Stored data entries

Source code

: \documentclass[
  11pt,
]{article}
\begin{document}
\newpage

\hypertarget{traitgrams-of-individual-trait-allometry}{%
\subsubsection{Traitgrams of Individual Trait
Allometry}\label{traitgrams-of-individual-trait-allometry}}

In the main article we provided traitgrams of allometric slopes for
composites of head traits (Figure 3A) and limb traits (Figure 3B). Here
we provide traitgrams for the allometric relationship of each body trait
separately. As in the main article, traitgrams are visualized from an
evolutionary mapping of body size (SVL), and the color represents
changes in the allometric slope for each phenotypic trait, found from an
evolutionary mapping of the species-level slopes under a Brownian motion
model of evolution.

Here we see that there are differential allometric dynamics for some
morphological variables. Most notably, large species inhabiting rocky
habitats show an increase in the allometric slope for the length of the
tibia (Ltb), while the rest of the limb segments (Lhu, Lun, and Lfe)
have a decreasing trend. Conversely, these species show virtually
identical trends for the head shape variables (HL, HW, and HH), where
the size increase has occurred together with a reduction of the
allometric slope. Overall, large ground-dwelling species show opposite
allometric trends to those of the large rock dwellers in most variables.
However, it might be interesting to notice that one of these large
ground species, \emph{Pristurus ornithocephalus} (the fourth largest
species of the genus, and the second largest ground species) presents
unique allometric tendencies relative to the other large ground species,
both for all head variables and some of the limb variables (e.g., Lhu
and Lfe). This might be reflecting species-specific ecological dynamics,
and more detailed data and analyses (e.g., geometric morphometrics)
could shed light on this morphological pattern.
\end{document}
---
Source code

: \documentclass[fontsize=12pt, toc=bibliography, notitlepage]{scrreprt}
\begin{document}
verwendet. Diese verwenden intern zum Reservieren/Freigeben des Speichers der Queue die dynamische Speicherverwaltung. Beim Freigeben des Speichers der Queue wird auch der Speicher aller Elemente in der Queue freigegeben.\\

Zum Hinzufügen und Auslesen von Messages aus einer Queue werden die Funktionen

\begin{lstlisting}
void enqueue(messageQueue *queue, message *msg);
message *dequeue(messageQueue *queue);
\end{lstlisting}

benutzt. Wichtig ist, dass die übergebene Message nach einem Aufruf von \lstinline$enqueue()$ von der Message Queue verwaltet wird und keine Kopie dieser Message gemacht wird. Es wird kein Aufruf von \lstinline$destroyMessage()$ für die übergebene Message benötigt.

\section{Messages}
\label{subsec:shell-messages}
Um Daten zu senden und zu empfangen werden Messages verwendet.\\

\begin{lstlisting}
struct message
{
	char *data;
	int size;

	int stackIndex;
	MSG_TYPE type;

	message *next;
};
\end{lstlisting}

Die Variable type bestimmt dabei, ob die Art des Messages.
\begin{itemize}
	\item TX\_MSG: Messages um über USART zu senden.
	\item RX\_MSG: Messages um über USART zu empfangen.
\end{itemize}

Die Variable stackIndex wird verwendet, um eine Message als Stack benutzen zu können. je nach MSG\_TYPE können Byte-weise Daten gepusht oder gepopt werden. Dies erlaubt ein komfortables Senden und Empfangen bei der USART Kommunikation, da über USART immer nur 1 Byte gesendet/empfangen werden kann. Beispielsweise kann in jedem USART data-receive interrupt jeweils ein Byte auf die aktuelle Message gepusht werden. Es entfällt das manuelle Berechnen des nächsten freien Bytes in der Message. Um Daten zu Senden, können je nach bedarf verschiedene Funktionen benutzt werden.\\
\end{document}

- Exercise objective
As the answer, set down only the lines from the data above between the one holding "allometric trends to" and the one holding "unique allometric tendencies", inclusive, exactly as they read.

- Exercise result
allometric trends to those of the large rock dwellers in most variables.
However, it might be interesting to notice that one of these large
ground species, \emph{Pristurus ornithocephalus} (the fourth largest
species of the genus, and the second largest ground species) presents
unique allometric tendencies relative to the other large ground species,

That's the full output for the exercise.